Record extracts below:

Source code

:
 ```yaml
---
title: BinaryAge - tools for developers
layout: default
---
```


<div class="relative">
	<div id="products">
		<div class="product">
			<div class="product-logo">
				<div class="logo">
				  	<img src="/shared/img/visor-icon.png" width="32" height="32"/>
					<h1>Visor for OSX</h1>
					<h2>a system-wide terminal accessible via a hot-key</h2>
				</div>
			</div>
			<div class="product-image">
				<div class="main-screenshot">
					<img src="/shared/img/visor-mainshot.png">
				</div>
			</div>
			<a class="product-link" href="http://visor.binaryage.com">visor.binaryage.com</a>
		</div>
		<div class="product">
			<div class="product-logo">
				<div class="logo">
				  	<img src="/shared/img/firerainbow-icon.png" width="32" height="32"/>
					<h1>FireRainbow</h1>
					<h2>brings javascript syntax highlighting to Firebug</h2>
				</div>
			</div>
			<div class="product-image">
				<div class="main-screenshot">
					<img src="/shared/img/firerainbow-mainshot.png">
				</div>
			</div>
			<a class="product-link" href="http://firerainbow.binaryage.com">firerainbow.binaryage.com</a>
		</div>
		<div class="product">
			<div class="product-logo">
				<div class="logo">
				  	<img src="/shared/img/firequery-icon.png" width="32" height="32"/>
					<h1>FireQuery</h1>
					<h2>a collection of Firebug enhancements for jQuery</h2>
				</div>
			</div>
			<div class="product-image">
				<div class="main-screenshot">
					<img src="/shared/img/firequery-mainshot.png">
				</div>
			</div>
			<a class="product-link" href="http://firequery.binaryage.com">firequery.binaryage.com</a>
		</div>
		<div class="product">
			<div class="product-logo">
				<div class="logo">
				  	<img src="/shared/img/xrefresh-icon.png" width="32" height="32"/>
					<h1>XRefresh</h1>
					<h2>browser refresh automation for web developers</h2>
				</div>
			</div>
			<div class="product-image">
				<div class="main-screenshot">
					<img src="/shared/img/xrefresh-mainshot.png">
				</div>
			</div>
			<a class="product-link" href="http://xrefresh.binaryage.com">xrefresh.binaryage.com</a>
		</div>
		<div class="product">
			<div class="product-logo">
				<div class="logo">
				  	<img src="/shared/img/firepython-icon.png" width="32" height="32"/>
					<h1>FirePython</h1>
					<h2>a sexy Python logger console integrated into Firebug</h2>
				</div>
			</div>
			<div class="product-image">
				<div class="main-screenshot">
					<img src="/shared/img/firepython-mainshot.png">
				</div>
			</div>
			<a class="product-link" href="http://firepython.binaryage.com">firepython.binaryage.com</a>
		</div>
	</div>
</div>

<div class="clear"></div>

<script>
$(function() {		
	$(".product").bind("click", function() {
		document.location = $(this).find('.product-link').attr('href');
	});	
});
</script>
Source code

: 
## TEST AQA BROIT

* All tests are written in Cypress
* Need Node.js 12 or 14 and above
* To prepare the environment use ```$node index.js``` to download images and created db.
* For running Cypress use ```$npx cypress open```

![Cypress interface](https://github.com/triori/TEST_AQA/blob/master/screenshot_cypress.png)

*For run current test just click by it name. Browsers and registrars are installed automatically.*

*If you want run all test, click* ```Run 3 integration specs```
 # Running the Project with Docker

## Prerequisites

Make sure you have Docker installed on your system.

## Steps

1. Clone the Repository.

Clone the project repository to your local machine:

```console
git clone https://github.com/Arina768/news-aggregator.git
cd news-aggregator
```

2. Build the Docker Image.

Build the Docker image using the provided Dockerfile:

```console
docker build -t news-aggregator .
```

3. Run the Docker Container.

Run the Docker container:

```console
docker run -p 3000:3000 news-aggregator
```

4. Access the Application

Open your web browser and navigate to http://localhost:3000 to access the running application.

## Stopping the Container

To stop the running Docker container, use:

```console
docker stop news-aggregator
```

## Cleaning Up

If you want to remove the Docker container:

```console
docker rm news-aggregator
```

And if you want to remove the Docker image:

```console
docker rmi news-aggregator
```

End of Record extracts.

**Problem details**
When you retype the entries above, keep every line identical to the source.

**Written response**
Source code

:
 ```yaml
---
title: BinaryAge - tools for developers
layout: default
---
```


<div class="relative">
	<div id="products">
		<div class="product">
			<div class="product-logo">
				<div class="logo">
				  	<img src="/shared/img/visor-icon.png" width="32" height="32"/>
					<h1>Visor for OSX</h1>
					<h2>a system-wide terminal accessible via a hot-key</h2>
				</div>
			</div>
			<div class="product-image">
				<div class="main-screenshot">
					<img src="/shared/img/visor-mainshot.png">
				</div>
			</div>
			<a class="product-link" href="http://visor.binaryage.com">visor.binaryage.com</a>
		</div>
		<div class="product">
			<div class="product-logo">
				<div class="logo">
				  	<img src="/shared/img/firerainbow-icon.png" width="32" height="32"/>
					<h1>FireRainbow</h1>
					<h2>brings javascript syntax highlighting to Firebug</h2>
				</div>
			</div>
			<div class="product-image">
				<div class="main-screenshot">
					<img src="/shared/img/firerainbow-mainshot.png">
				</div>
			</div>
			<a class="product-link" href="http://firerainbow.binaryage.com">firerainbow.binaryage.com</a>
		</div>
		<div class="product">
			<div class="product-logo">
				<div class="logo">
				  	<img src="/shared/img/firequery-icon.png" width="32" height="32"/>
					<h1>FireQuery</h1>
					<h2>a collection of Firebug enhancements for jQuery</h2>
				</div>
			</div>
			<div class="product-image">
				<div class="main-screenshot">
					<img src="/shared/img/firequery-mainshot.png">
				</div>
			</div>
			<a class="product-link" href="http://firequery.binaryage.com">firequery.binaryage.com</a>
		</div>
		<div class="product">
			<div class="product-logo">
				<div class="logo">
				  	<img src="/shared/img/xrefresh-icon.png" width="32" height="32"/>
					<h1>XRefresh</h1>
					<h2>browser refresh automation for web developers</h2>
				</div>
			</div>
			<div class="product-image">
				<div class="main-screenshot">
					<img src="/shared/img/xrefresh-mainshot.png">
				</div>
			</div>
			<a class="product-link" href="http://xrefresh.binaryage.com">xrefresh.binaryage.com</a>
		</div>
		<div class="product">
			<div class="product-logo">
				<div class="logo">
				  	<img src="/shared/img/firepython-icon.png" width="32" height="32"/>
					<h1>FirePython</h1>
					<h2>a sexy Python logger console integrated into Firebug</h2>
				</div>
			</div>
			<div class="product-image">
				<div class="main-screenshot">
					<img src="/shared/img/firepython-mainshot.png">
				</div>
			</div>
			<a class="product-link" href="http://firepython.binaryage.com">firepython.binaryage.com</a>
		</div>
	</div>
</div>

<div class="clear"></div>

<script>
$(function() {		
	$(".product").bind("click", function() {
		document.location = $(this).find('.product-link').attr('href');
	});	
});
</script>
Source code

: 
## TEST AQA BROIT

* All tests are written in Cypress
* Need Node.js 12 or 14 and above
* To prepare the environment use ```$node index.js``` to download images and created db.
* For running Cypress use ```$npx cypress open```

![Cypress interface](https://github.com/triori/TEST_AQA/blob/master/screenshot_cypress.png)

*For run current test just click by it name. Browsers and registrars are installed automatically.*

*If you want run all test, click* ```Run 3 integration specs```
 # Running the Project with Docker

## Prerequisites

Make sure you have Docker installed on your system.

## Steps

1. Clone the Repository.

Clone the project repository to your local machine:

```console
git clone https://github.com/Arina768/news-aggregator.git
cd news-aggregator
```

2. Build the Docker Image.

Build the Docker image using the provided Dockerfile:

```console
docker build -t news-aggregator .
```

3. Run the Docker Container.

Run the Docker container:

```console
docker run -p 3000:3000 news-aggregator
```

4. Access the Application

Open your web browser and navigate to http://localhost:3000 to access the running application.

## Stopping the Container

To stop the running Docker container, use:

```console
docker stop news-aggregator
```

## Cleaning Up

If you want to remove the Docker container:

```console
docker rm news-aggregator
```

And if you want to remove the Docker image:

```console
docker rmi news-aggregator
```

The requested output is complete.